Exercise objective —
Each line below from the one containing "Modal windows are" through the one containing "### When to consider something else" is to be given again exactly, and no line outside that span.

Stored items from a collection
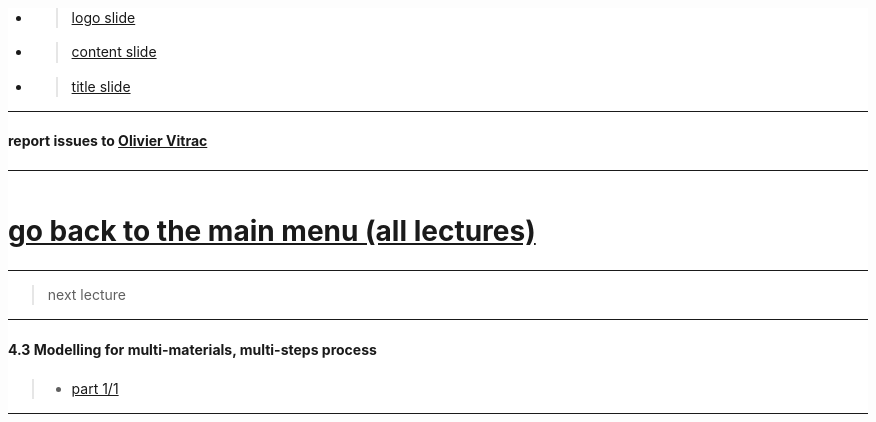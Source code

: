 *  >  [logo slide](#/1)
 
*  >  [content slide](#/0/2)
 
*  >  [title slide](#/2)
 
---
####  report issues to [Olivier Vitrac](mailto:olivier.vitrac@agroparistech.fr)
___
# [go back to the main menu (all lectures)](./../../../../../lectures/html/index.html)
___
> next lecture
___
####  4.3 Modelling for multi-materials, multi-steps process

> *  [part 1/1](./../../../../../lectures/html/specialized/S4/U4.3/part1.html)
___
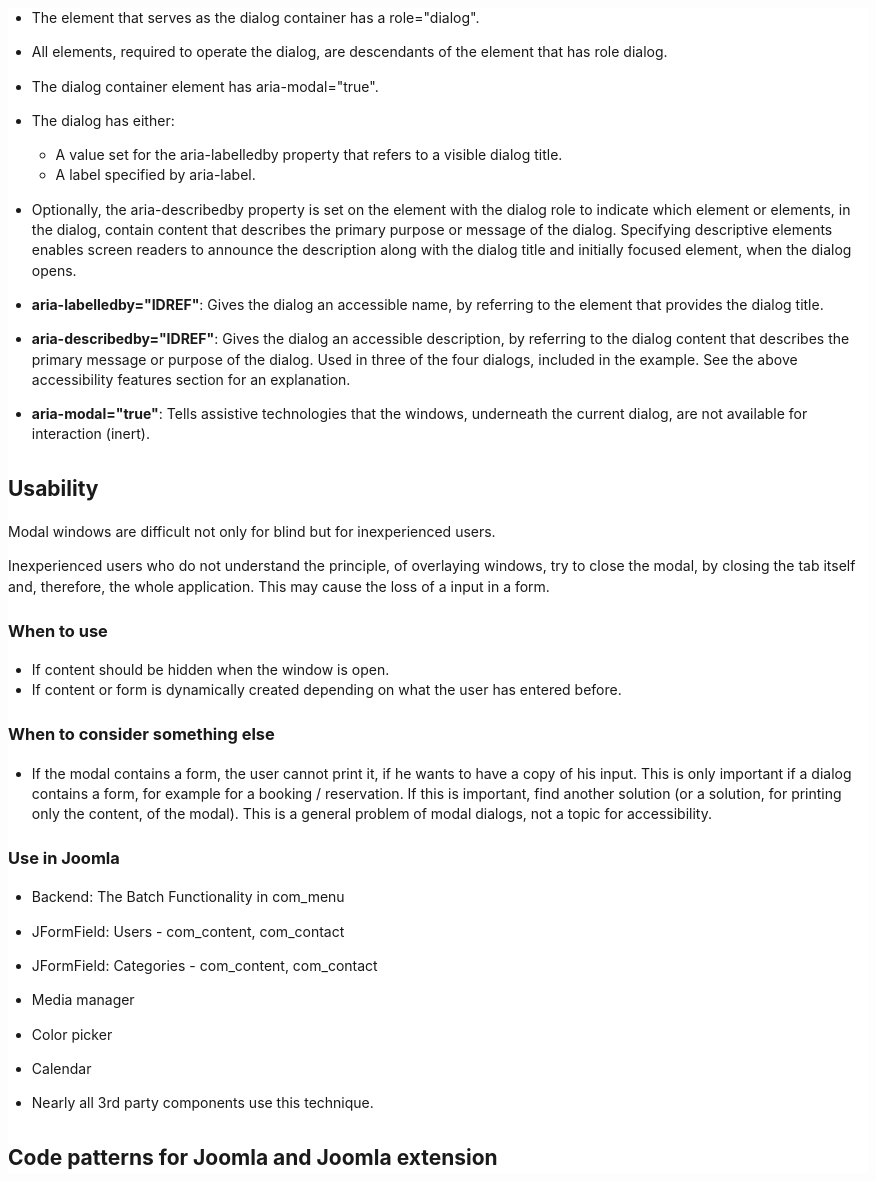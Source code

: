 * The element that serves as the dialog container has a role="dialog". 
* All elements, required to operate the dialog, are descendants of the element that has role dialog.
* The dialog container element has aria-modal="true". 
* The dialog has either:
  * A value set for the aria-labelledby property that refers to a visible dialog title.
  * A label specified by aria-label.
* Optionally, the aria-describedby property is set on the element with the dialog role to indicate which element or elements, in the dialog, contain content that describes the primary purpose or message of the dialog. Specifying descriptive elements enables screen readers to announce the description along with the dialog title and initially focused element, when the dialog opens.

* **aria-labelledby="IDREF"**: Gives the dialog an accessible name, by referring to the element that provides the dialog title. 
* **aria-describedby="IDREF"**: Gives the dialog an accessible description, by referring to the dialog content that describes the primary message or purpose of the dialog. Used in three of the four dialogs, included in the example. See the above accessibility features section for an explanation.
* **aria-modal="true"**: Tells assistive technologies that the windows, underneath the current dialog, are not available for interaction (inert).

## Usability

Modal windows are difficult not only for blind but for inexperienced users.

Inexperienced users who do not understand the principle, of overlaying windows, try to close the modal, by closing the tab itself and, therefore, the whole application. This may cause the loss of a input in a form.

### When to use

* If content should be hidden when the window is open.
* If content or form is dynamically created depending on what the user has entered before.

### When to consider something else

* If the modal contains a form, the user cannot print it, if he wants to have a copy of his input. This is only important if a dialog contains a form, for example for a booking / reservation. If this is important, find another solution (or a solution, for printing only the content, of the modal). This is a general problem of modal dialogs, not a topic for accessibility.

### Use in Joomla

* Backend: The Batch Functionality in com_menu
* JFormField: Users - com_content, com_contact
* JFormField: Categories - com_content, com_contact
* Media manager
* Color picker
* Calendar

* Nearly all 3rd party components use this technique.

## Code patterns for Joomla and Joomla extension
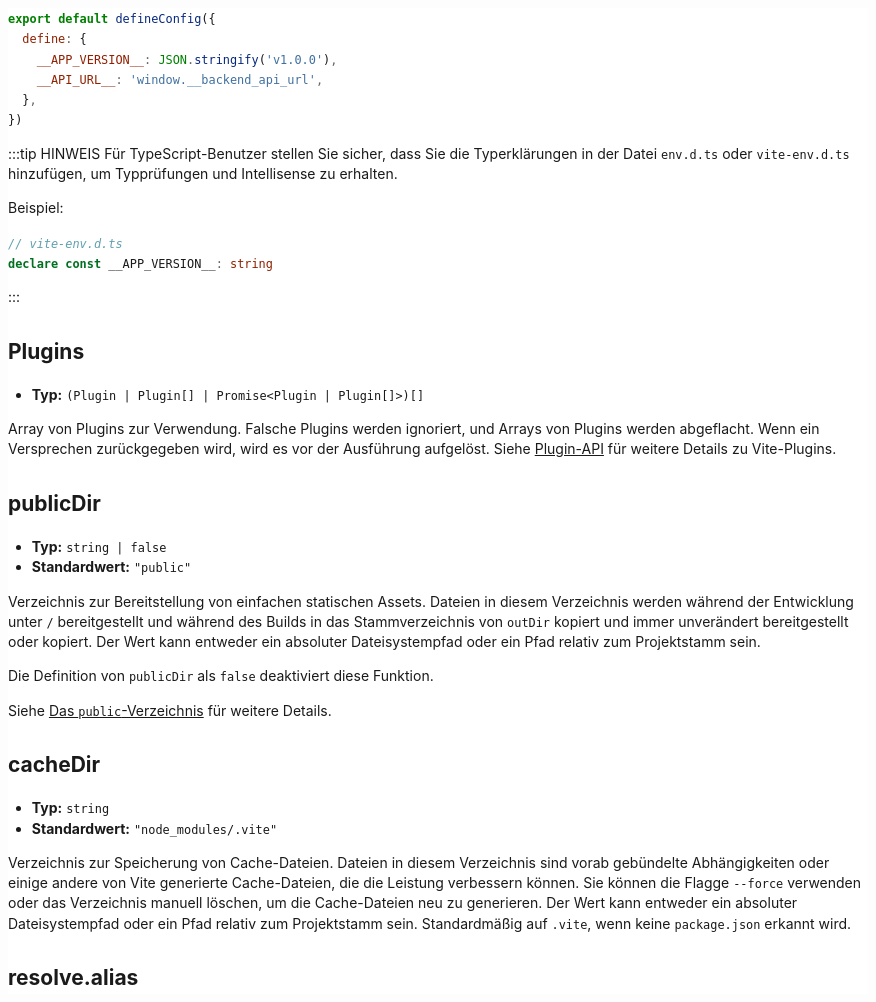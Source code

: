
 ```js
export default defineConfig({
  define: {
    __APP_VERSION__: JSON.stringify('v1.0.0'),
    __API_URL__: 'window.__backend_api_url',
  },
})
```

:::tip HINWEIS
Für TypeScript-Benutzer stellen Sie sicher, dass Sie die Typerklärungen in der Datei `env.d.ts` oder `vite-env.d.ts` hinzufügen, um Typprüfungen und Intellisense zu erhalten.

Beispiel:

```ts
// vite-env.d.ts
declare const __APP_VERSION__: string
```

:::

## Plugins

- **Typ:** `(Plugin | Plugin[] | Promise<Plugin | Plugin[]>)[]`

Array von Plugins zur Verwendung. Falsche Plugins werden ignoriert, und Arrays von Plugins werden abgeflacht. Wenn ein Versprechen zurückgegeben wird, wird es vor der Ausführung aufgelöst. Siehe [Plugin-API](/guide/api-plugin) für weitere Details zu Vite-Plugins.

## publicDir

- **Typ:** `string | false`
- **Standardwert:** `"public"`

Verzeichnis zur Bereitstellung von einfachen statischen Assets. Dateien in diesem Verzeichnis werden während der Entwicklung unter `/` bereitgestellt und während des Builds in das Stammverzeichnis von `outDir` kopiert und immer unverändert bereitgestellt oder kopiert. Der Wert kann entweder ein absoluter Dateisystempfad oder ein Pfad relativ zum Projektstamm sein.

Die Definition von `publicDir` als `false` deaktiviert diese Funktion.

Siehe [Das `public`-Verzeichnis](/guide/assets#the-public-directory) für weitere Details.

## cacheDir

- **Typ:** `string`
- **Standardwert:** `"node_modules/.vite"`

Verzeichnis zur Speicherung von Cache-Dateien. Dateien in diesem Verzeichnis sind vorab gebündelte Abhängigkeiten oder einige andere von Vite generierte Cache-Dateien, die die Leistung verbessern können. Sie können die Flagge `--force` verwenden oder das Verzeichnis manuell löschen, um die Cache-Dateien neu zu generieren. Der Wert kann entweder ein absoluter Dateisystempfad oder ein Pfad relativ zum Projektstamm sein. Standardmäßig auf `.vite`, wenn keine `package.json` erkannt wird.

## resolve.alias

Exercise response —
Modal windows are difficult not only for blind but for inexperienced users.

Inexperienced users who do not understand the principle, of overlaying windows, try to close the modal, by closing the tab itself and, therefore, the whole application. This may cause the loss of a input in a form.

### When to use

* If content should be hidden when the window is open.
* If content or form is dynamically created depending on what the user has entered before.

### When to consider something else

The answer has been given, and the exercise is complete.